- THE TASK -
Count how many lines in the entries below hold the string "Frob", and respond with that number only.

Stored data entries:
************

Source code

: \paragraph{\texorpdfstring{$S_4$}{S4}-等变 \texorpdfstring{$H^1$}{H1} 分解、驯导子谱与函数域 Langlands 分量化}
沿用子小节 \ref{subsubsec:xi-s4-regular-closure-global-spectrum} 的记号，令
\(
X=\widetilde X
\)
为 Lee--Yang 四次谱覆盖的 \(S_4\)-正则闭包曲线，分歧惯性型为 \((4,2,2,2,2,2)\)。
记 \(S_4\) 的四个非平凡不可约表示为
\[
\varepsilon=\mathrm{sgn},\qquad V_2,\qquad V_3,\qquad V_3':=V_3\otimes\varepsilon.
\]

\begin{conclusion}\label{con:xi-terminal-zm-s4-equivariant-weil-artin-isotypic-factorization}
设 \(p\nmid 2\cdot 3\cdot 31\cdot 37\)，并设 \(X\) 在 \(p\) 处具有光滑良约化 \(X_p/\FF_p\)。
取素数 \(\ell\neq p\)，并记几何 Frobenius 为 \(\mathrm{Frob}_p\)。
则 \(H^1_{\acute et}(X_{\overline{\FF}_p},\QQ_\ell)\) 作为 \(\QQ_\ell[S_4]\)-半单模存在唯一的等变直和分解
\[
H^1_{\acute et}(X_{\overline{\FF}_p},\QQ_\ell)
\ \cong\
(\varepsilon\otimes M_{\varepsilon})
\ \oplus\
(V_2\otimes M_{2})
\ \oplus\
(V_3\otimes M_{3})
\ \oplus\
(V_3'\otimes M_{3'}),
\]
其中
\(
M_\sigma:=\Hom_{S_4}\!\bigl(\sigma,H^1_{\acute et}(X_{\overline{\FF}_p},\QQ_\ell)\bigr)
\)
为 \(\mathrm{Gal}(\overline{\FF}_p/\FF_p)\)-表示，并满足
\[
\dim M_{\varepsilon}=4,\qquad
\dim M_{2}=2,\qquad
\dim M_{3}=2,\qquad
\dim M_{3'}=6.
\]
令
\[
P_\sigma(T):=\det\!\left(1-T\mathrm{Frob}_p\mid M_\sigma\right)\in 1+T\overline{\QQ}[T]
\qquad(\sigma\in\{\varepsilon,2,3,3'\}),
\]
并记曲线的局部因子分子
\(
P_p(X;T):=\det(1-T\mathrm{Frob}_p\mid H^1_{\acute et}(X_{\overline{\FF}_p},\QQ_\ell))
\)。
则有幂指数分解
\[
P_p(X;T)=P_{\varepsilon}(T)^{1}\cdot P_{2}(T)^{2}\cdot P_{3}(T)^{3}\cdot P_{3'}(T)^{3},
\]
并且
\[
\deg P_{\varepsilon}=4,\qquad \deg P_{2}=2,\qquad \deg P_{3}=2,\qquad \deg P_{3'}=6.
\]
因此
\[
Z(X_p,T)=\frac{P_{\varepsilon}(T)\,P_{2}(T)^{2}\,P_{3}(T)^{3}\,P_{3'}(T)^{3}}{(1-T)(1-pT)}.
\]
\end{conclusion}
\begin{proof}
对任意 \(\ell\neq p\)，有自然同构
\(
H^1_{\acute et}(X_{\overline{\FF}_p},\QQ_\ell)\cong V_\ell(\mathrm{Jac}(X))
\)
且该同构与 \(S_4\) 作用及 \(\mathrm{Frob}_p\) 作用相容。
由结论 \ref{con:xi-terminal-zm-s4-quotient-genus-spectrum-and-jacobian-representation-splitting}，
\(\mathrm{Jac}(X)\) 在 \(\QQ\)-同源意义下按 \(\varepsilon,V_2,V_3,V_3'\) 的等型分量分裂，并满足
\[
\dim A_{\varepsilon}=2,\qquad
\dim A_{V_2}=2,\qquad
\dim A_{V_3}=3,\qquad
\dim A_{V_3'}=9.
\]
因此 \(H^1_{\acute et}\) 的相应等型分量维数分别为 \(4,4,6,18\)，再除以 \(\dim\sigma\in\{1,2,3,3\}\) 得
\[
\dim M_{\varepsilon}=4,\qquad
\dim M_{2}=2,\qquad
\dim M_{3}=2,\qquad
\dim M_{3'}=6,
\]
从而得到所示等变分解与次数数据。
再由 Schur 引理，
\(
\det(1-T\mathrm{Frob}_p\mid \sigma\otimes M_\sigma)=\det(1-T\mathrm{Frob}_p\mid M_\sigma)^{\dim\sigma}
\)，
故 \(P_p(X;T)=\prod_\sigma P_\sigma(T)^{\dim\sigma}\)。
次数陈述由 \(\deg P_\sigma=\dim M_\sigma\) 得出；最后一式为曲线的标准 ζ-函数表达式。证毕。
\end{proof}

************

- RESPONSE AREA -
5